Retha mengangguk setuju. "Iyalah, mereka kan sahabat. Kemana-mana sering berdua. Udah kayak orang pacaran aja." Retha sedikit tertawa.

"Genan," ucap Arkan, "Retha-- dan--" Arkan melirik ke arah Nara. Ia menaikkan kedua alisnya.

Nara menatap Arkan dengan mata yang sedikit melotot. Ia menggeleng pelan seolah meminta Arkan untuk tidak memilihnya.

"Nara."

"Yes!" ucap Retha spontan.

"Kenapa lo seneng?" tanya Nara sedikit cemberut.

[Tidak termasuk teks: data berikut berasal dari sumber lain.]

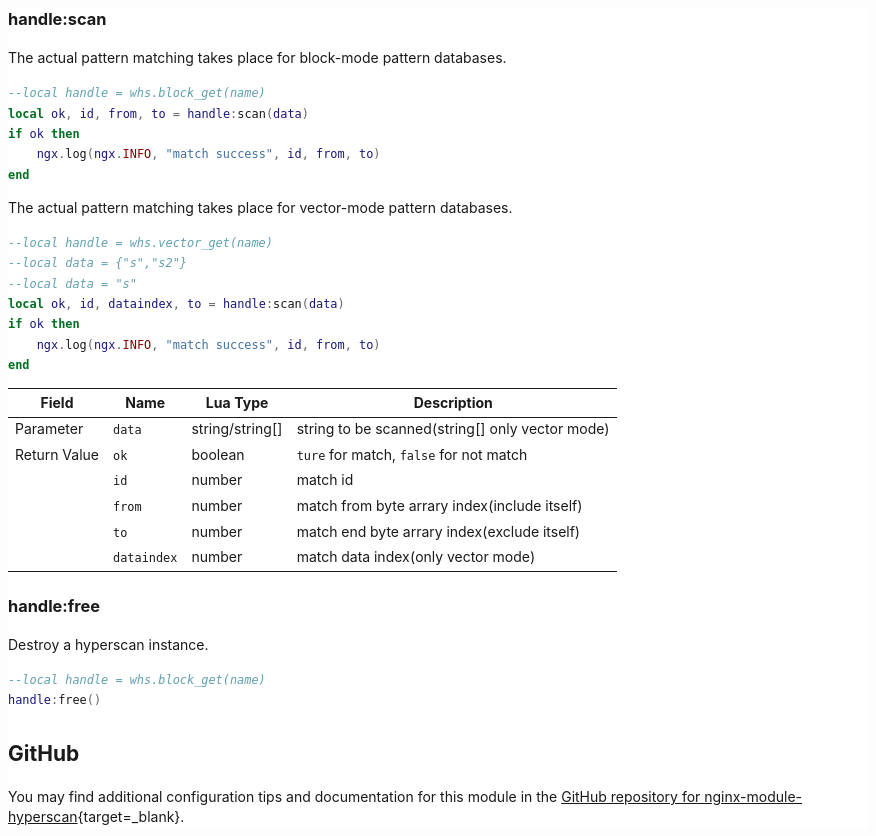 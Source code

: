 ### handle:scan

The actual pattern matching takes place for block-mode pattern databases.

```lua
--local handle = whs.block_get(name)
local ok, id, from, to = handle:scan(data)
if ok then
    ngx.log(ngx.INFO, "match success", id, from, to)
end
```

The actual pattern matching takes place for vector-mode pattern databases.

```lua
--local handle = whs.vector_get(name)
--local data = {"s","s2"}
--local data = "s"
local ok, id, dataindex, to = handle:scan(data)
if ok then
    ngx.log(ngx.INFO, "match success", id, from, to)
end
```

| Field        | Name        | Lua Type        | Description                                     |
| ------------ | ----------- | --------------- | ----------------------------------------------- |
| Parameter    | `data`      | string/string[] | string to be scanned(string[] only vector mode) |
| Return Value | `ok`        | boolean         | `ture` for match, `false` for not match         |
|              | `id`        | number          | match id                                        |
|              | `from`      | number          | match from byte arrary index(include itself)    |
|              | `to`        | number          | match end byte arrary index(exclude itself)     |
|              | `dataindex` | number          | match data index(only vector mode)              |

### handle:free

Destroy a hyperscan instance.

```lua
--local handle = whs.block_get(name)
handle:free()
```

## 

## GitHub

You may find additional configuration tips and documentation for this module in the [GitHub repository for 
nginx-module-hyperscan](https://github.com/LubinLew/lua-resty-hyperscan){target=_blank}. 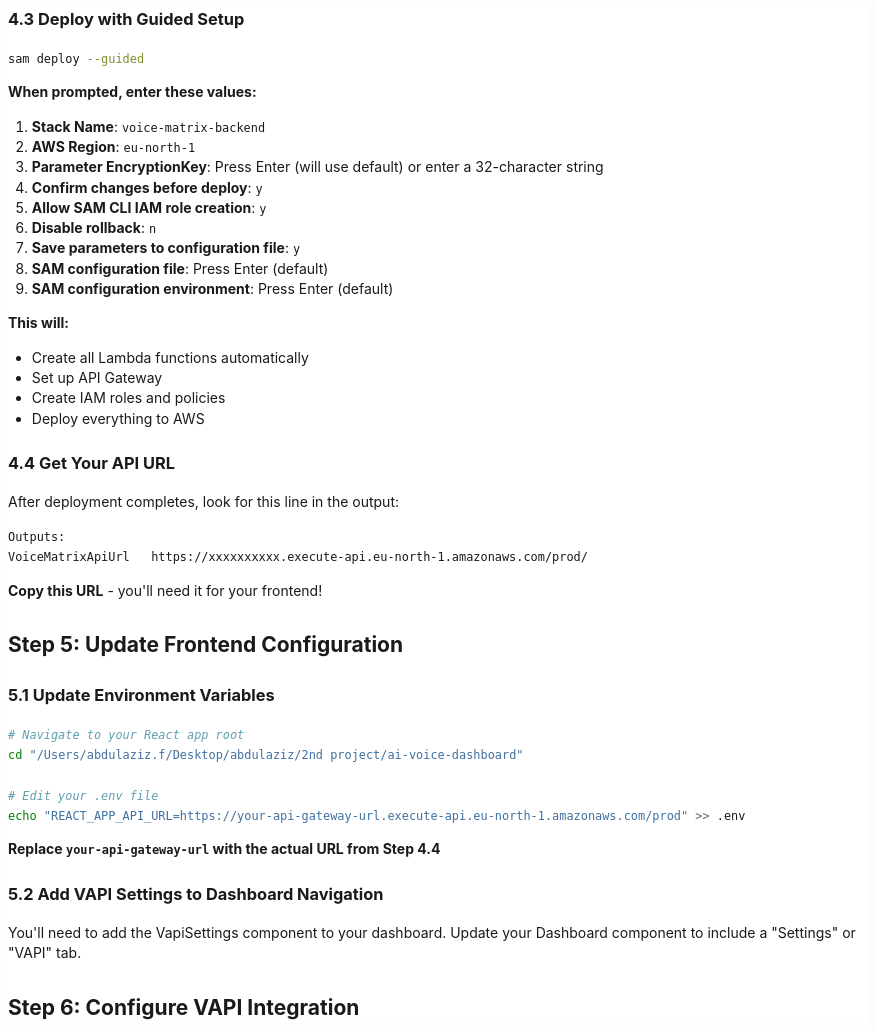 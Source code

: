 ### 4.3 Deploy with Guided Setup
```bash
sam deploy --guided
```

**When prompted, enter these values:**

1. **Stack Name**: `voice-matrix-backend`
2. **AWS Region**: `eu-north-1`
3. **Parameter EncryptionKey**: Press Enter (will use default) or enter a 32-character string
4. **Confirm changes before deploy**: `y`
5. **Allow SAM CLI IAM role creation**: `y`
6. **Disable rollback**: `n`
7. **Save parameters to configuration file**: `y`
8. **SAM configuration file**: Press Enter (default)
9. **SAM configuration environment**: Press Enter (default)

**This will:**
- Create all Lambda functions automatically
- Set up API Gateway
- Create IAM roles and policies
- Deploy everything to AWS

### 4.4 Get Your API URL
After deployment completes, look for this line in the output:
```
Outputs:
VoiceMatrixApiUrl   https://xxxxxxxxxx.execute-api.eu-north-1.amazonaws.com/prod/
```

**Copy this URL** - you'll need it for your frontend!

## Step 5: Update Frontend Configuration

### 5.1 Update Environment Variables
```bash
# Navigate to your React app root
cd "/Users/abdulaziz.f/Desktop/abdulaziz/2nd project/ai-voice-dashboard"

# Edit your .env file
echo "REACT_APP_API_URL=https://your-api-gateway-url.execute-api.eu-north-1.amazonaws.com/prod" >> .env
```

**Replace `your-api-gateway-url` with the actual URL from Step 4.4**

### 5.2 Add VAPI Settings to Dashboard Navigation

You'll need to add the VapiSettings component to your dashboard. Update your Dashboard component to include a "Settings" or "VAPI" tab.

## Step 6: Configure VAPI Integration
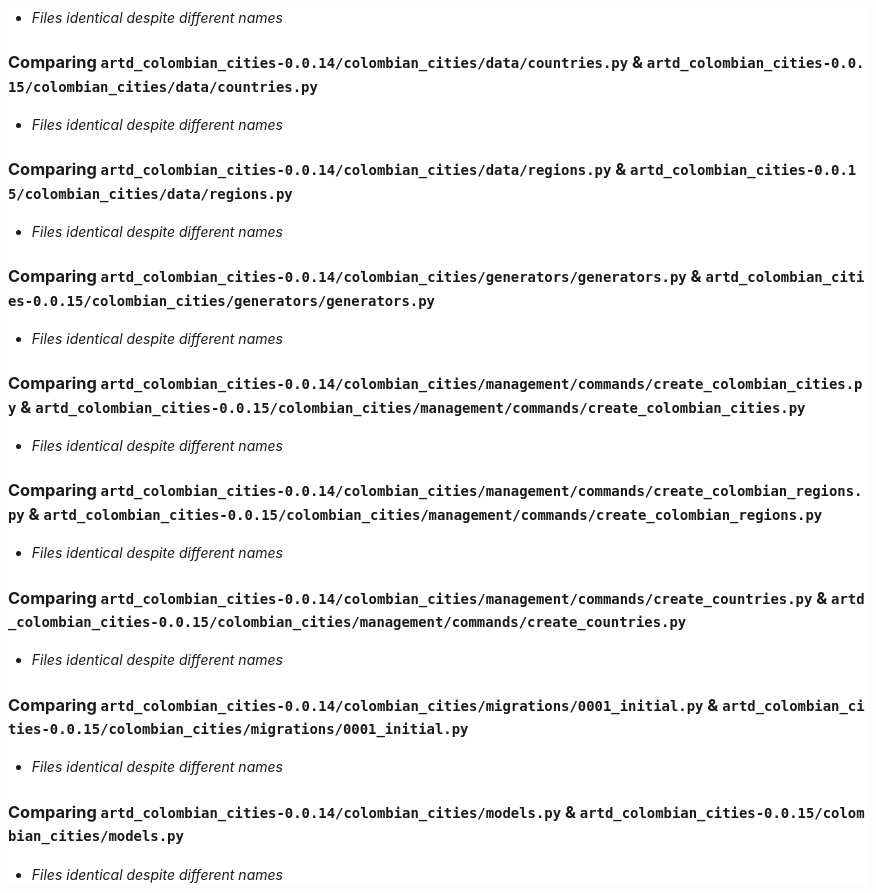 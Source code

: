  * *Files identical despite different names*

### Comparing `artd_colombian_cities-0.0.14/colombian_cities/data/countries.py` & `artd_colombian_cities-0.0.15/colombian_cities/data/countries.py`

 * *Files identical despite different names*

### Comparing `artd_colombian_cities-0.0.14/colombian_cities/data/regions.py` & `artd_colombian_cities-0.0.15/colombian_cities/data/regions.py`

 * *Files identical despite different names*

### Comparing `artd_colombian_cities-0.0.14/colombian_cities/generators/generators.py` & `artd_colombian_cities-0.0.15/colombian_cities/generators/generators.py`

 * *Files identical despite different names*

### Comparing `artd_colombian_cities-0.0.14/colombian_cities/management/commands/create_colombian_cities.py` & `artd_colombian_cities-0.0.15/colombian_cities/management/commands/create_colombian_cities.py`

 * *Files identical despite different names*

### Comparing `artd_colombian_cities-0.0.14/colombian_cities/management/commands/create_colombian_regions.py` & `artd_colombian_cities-0.0.15/colombian_cities/management/commands/create_colombian_regions.py`

 * *Files identical despite different names*

### Comparing `artd_colombian_cities-0.0.14/colombian_cities/management/commands/create_countries.py` & `artd_colombian_cities-0.0.15/colombian_cities/management/commands/create_countries.py`

 * *Files identical despite different names*

### Comparing `artd_colombian_cities-0.0.14/colombian_cities/migrations/0001_initial.py` & `artd_colombian_cities-0.0.15/colombian_cities/migrations/0001_initial.py`

 * *Files identical despite different names*

### Comparing `artd_colombian_cities-0.0.14/colombian_cities/models.py` & `artd_colombian_cities-0.0.15/colombian_cities/models.py`

 * *Files identical despite different names*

Ia kesal karena satu kelompok dengan orang yang dibencinya.

"Karena gue satu kelompok sama lo," balas Retha lalu tersenyum kecil.

"Baiklah, selanjutnya Venia."

Satu per satu ketua kelompok memilih anggota kelompok masing-masing. Setelah itu masing-masing kelompok mulai mengatur tempat duduk mereka.

Arkan, Nara, Genan, dan Retha memilih duduk di tengah agar bisa memperhatikan penjelasan Pak Dhika dengan jelas.

Nara menopang dagunya, ia tersenyum hingga memperlihatkan giginya yang rapih. Ia memperhatikan Pak Dhika yang sedang memberikan penjelasan mengenai tugas yang akan mereka kerjakan. Tidak hanya Nara, beberapa mahasiswi lainnya juga melakukan hal yang sama. Mungkin, karena ketampanan Pak Dhika yang bisa membuat hati berbunga-bunga.

"Masa iya orang ganteng kayak Pak Dhika belum punya pacar?"

"Kata siapa Pak Dhika belum punya pacar?" sahut Nara tertarik pada ucapan Retha.

"Eh udah punya pacar ya?" Mata Retha sedikit melotot seolah tak percaya.

Nara mengangguk iya lalu tersenyum jahil. Nara menjabat tangan kanan Retha. "Sekarang lo udah kenalan sama pacarnya."

Retha melepaskan genggaman Nara. "Idih! Halu lo jauh banget." Nara tertawa geli.

"Dengerin tuh! Ngegosip terus," ucap Arkan membuat Nara dan Retha menatapnya tajam.

"Biasa cewek-cewek suka gosip," tambah Genan.

"Gosip matamu!" cetus Retha tak suka dan Nara hanya menahan tawanya.

"Baiklah, jika ada yang tidak kalian mengerti boleh ditanyakan nanti. Silakan dikerjakan," tutur Pak Dhika lalu kembali ke tempat duduknya.

"Let's go!" Arkan menyalakan laptopnya lalu membuka buku sesuai dengan instruksi dosen. "Gue sendirian aja mah bisa ini," cetusnya sombong.